Por fuera de la región, está el expresidente de Senegal Macky Sall.
GWL Voices es una de las organizaciones que ha lanzado una campaña —a tono con múltiples voces que se escucharon en la última Asamblea General de septiembre— para que la próxima persona en ocupar el puesto de secretaria general sea una mujer. Según ellos, solo el 7 % de todos los representantes permanentes ante las Naciones Unidas han sido mujeres.
“Los Estados miembros deben tomar la iniciativa (y) nominar a mujeres calificadas, expresar su apoyo a una mujer como secretaria general y exigir un proceso transparente e inclusivo que refleje los valores que defiende la ONU”, expresa en su campaña la organización, y propone invertir la pregunta. “Más que preguntarse por qué debería ser una mujer hay que preguntarse por qué no podría ser una mujer”, explican sus voceras.
“Hay una cosa que es evidente: nunca ha habido una mujer a cargo de las Naciones Unidas en sus 80 años de historia”, explica Malcorra a CNN. “De hecho, la primera vez que hubo una candidata mujer fue en el año 2006. La segunda ocasión fue en 2016, cuando fuimos siete mujeres candidatas de Europa del Este y de fuera de Europa del Este, pero el elegido fue un hombre de Europa Occidental. Entonces, aunque la cuestión de género aparecía como algo absolutamente certero, lo cierto es que en la elección no se respetó ni la región ni el género”.
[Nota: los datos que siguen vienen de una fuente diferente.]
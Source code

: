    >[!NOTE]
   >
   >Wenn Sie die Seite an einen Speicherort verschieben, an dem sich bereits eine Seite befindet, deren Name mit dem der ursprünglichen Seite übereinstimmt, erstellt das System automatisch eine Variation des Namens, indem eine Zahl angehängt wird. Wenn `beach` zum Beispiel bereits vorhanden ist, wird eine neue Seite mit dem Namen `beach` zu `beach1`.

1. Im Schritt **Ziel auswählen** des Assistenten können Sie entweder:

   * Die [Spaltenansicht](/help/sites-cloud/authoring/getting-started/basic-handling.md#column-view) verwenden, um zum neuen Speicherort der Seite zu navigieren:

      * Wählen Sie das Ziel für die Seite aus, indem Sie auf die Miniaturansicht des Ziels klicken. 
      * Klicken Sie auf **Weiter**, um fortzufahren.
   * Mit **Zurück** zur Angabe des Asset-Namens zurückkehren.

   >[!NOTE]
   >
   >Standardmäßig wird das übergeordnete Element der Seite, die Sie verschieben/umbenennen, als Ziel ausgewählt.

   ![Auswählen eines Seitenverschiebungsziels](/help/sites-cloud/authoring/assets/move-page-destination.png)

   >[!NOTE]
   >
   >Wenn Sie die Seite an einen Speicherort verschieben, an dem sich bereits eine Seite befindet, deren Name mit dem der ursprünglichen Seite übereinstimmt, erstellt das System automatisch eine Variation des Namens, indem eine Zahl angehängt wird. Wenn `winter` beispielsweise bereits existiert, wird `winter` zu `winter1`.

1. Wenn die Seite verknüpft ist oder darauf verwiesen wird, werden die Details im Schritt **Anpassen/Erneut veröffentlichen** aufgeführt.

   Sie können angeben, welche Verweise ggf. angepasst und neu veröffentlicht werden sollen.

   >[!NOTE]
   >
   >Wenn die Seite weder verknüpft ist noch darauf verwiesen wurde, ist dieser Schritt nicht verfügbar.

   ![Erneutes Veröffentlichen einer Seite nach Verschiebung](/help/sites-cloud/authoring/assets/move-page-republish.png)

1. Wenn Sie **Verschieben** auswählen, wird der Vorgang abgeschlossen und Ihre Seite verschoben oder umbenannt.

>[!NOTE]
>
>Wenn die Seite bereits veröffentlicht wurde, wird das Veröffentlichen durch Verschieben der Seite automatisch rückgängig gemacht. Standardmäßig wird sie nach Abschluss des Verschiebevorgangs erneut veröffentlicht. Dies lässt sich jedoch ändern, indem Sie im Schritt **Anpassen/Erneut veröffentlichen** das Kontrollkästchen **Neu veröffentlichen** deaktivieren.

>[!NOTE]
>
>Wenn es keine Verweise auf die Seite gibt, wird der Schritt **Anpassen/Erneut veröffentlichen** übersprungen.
Todo eso pareciera plantear, entonces, que quien sea que asuma como secretario general, deberá asumir la conducción de un organismo debilitado.
“Donald Trump, Xi Jinping, Vladimir Putin… son líderes de Estados fuertes y clave de la ONU, y muchas veces son los mismos que no permiten que la ONU funcione bien, porque presionan, impiden y porque son los que toman las decisiones en última instancia”, dijo Liliana Valiña.
“En ese contexto, el reto principal es que tiene que ser alguien capaz de tener una visión estratégica absoluta para sortear ese escenario negativo de debilitamiento de la organización, de sus instancias de negociación y de descrédito de parte de los Estados. El desafío es lograr un nuevo un equilibrio en un contexto global de mayores extremos en el que el diálogo es más complicado”, concluye Valiña.
Malcorra comparte las dificultades del contexto, aunque no cree que el próximo secretario general será necesariamente uno débil.
“Creo que la Secretaría General de las Naciones Unidas, y por lo tanto quien ocupe ese puesto, tiene mucho poder. Es un poder que no emana de ser presidente del mundo, pero sí de tener voz, de la posibilidad de plantear temas, puede plantear ante el Consejo de Seguridad sus preocupaciones. También tiene la capacidad de llamar a las partes, de convocar gente, de reunir a los Estados, a representantes más allá de los Estados. Tiene un despliegue en todo el mundo, con la cantidad de gente que representa a las Naciones Unidas y que en función de ese despliegue puede ejercer una capacidad de influencia y hasta de presión”, explicó.
Resta ver, entonces, si alguno de los candidatos de nuestra región está a la altura de los desafíos.